- _Work to complete_
Using the listing below, copy exactly each line from the one that has "NSArray *sortDescriptors = [NSArray" through the one that has "This is a [Datadog"; omit the pictures.

- _Task material_
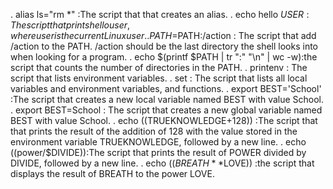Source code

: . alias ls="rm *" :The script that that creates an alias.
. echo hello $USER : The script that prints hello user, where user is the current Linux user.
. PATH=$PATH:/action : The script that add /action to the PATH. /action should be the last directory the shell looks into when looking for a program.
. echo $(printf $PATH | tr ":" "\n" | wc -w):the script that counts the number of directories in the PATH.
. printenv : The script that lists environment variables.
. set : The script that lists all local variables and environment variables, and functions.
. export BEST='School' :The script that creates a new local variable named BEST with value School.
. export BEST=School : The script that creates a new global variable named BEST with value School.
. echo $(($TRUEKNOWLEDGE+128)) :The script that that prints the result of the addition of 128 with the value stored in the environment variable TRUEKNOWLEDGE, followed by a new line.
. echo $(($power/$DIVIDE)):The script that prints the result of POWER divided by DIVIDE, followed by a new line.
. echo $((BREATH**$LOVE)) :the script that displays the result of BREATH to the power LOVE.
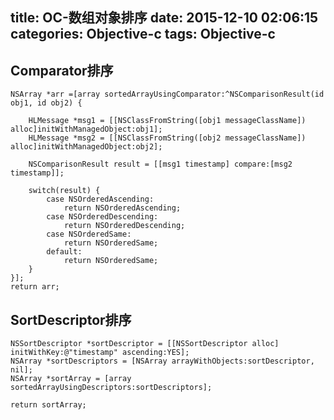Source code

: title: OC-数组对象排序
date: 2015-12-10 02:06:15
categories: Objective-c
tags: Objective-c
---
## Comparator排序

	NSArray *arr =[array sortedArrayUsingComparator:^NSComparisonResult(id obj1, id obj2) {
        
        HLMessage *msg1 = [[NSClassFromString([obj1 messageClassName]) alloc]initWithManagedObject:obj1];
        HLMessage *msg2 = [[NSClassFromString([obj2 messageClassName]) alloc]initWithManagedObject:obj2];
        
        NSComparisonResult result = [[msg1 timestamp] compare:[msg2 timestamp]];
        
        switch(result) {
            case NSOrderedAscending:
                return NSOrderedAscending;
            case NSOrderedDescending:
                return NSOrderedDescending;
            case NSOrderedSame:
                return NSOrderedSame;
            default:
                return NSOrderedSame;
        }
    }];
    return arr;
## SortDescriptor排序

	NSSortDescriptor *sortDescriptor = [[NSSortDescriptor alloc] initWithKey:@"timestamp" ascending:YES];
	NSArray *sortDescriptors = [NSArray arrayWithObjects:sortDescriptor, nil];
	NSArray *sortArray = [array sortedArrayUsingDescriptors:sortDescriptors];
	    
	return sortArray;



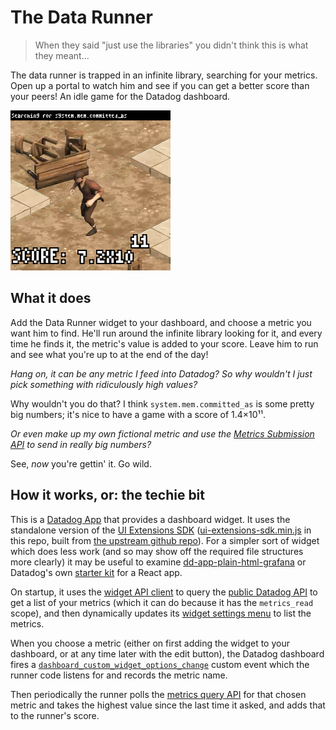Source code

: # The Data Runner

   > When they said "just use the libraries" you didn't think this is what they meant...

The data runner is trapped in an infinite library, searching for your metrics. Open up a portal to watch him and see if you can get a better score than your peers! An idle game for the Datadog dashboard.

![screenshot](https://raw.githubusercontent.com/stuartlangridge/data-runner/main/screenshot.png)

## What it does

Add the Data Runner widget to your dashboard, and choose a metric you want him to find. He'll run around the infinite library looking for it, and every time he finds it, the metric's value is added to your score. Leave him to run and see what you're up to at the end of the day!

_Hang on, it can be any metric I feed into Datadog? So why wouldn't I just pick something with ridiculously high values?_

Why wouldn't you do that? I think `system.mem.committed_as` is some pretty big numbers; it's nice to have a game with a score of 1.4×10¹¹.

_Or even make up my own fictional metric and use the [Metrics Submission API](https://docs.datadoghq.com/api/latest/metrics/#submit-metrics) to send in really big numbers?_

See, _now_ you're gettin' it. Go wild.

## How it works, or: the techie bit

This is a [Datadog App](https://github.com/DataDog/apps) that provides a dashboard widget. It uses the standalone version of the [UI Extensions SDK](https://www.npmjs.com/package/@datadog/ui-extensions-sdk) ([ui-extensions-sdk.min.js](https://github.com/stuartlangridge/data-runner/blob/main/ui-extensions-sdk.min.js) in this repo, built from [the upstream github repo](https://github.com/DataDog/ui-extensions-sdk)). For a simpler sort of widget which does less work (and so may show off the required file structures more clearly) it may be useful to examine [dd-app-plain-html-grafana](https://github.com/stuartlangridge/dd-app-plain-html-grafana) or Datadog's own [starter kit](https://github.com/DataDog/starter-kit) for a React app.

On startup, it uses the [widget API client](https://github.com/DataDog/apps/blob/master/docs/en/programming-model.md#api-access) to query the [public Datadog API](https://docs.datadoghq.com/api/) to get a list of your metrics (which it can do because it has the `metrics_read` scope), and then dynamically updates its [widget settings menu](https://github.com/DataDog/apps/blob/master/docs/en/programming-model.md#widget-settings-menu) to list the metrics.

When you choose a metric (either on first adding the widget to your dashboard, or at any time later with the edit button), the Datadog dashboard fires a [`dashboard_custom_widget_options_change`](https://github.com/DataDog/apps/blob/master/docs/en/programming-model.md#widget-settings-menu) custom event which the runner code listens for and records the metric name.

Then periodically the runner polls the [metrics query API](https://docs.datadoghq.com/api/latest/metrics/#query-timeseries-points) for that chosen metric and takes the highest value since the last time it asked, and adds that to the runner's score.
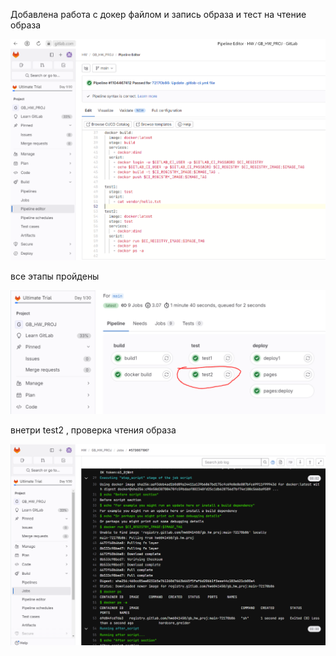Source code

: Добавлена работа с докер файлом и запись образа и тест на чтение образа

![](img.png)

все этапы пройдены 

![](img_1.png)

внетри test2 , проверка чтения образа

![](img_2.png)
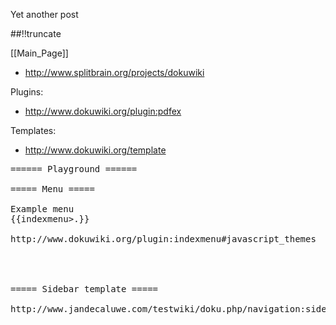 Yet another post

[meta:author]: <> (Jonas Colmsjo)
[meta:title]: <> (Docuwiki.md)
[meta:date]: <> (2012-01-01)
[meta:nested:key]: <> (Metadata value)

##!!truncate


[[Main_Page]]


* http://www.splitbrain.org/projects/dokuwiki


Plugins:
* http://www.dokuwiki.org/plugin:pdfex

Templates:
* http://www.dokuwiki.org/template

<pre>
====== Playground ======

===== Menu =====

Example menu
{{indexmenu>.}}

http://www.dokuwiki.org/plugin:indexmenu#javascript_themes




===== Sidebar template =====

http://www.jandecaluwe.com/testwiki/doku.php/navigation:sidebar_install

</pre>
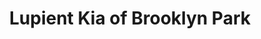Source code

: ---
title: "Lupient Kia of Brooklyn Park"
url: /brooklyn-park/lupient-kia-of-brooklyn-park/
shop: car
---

- _Answer_
	NSArray *sortDescriptors = [NSArray arrayWithObjects:sortDescriptor, nil];
	NSArray *sortArray = [array sortedArrayUsingDescriptors:sortDescriptors];
	    
	return sortArray;



Source code

: # The Data Runner

   > When they said "just use the libraries" you didn't think this is what they meant...

The data runner is trapped in an infinite library, searching for your metrics. Open up a portal to watch him and see if you can get a better score than your peers! An idle game for the Datadog dashboard.

![screenshot](https://raw.githubusercontent.com/stuartlangridge/data-runner/main/screenshot.png)

## What it does

Add the Data Runner widget to your dashboard, and choose a metric you want him to find. He'll run around the infinite library looking for it, and every time he finds it, the metric's value is added to your score. Leave him to run and see what you're up to at the end of the day!

_Hang on, it can be any metric I feed into Datadog? So why wouldn't I just pick something with ridiculously high values?_

Why wouldn't you do that? I think `system.mem.committed_as` is some pretty big numbers; it's nice to have a game with a score of 1.4×10¹¹.

_Or even make up my own fictional metric and use the [Metrics Submission API](https://docs.datadoghq.com/api/latest/metrics/#submit-metrics) to send in really big numbers?_

See, _now_ you're gettin' it. Go wild.

## How it works, or: the techie bit

This is a [Datadog App](https://github.com/DataDog/apps) that provides a dashboard widget. It uses the standalone version of the [UI Extensions SDK](https://www.npmjs.com/package/@datadog/ui-extensions-sdk) ([ui-extensions-sdk.min.js](https://github.com/stuartlangridge/data-runner/blob/main/ui-extensions-sdk.min.js) in this repo, built from [the upstream github repo](https://github.com/DataDog/ui-extensions-sdk)). For a simpler sort of widget which does less work (and so may show off the required file structures more clearly) it may be useful to examine [dd-app-plain-html-grafana](https://github.com/stuartlangridge/dd-app-plain-html-grafana) or Datadog's own [starter kit](https://github.com/DataDog/starter-kit) for a React app.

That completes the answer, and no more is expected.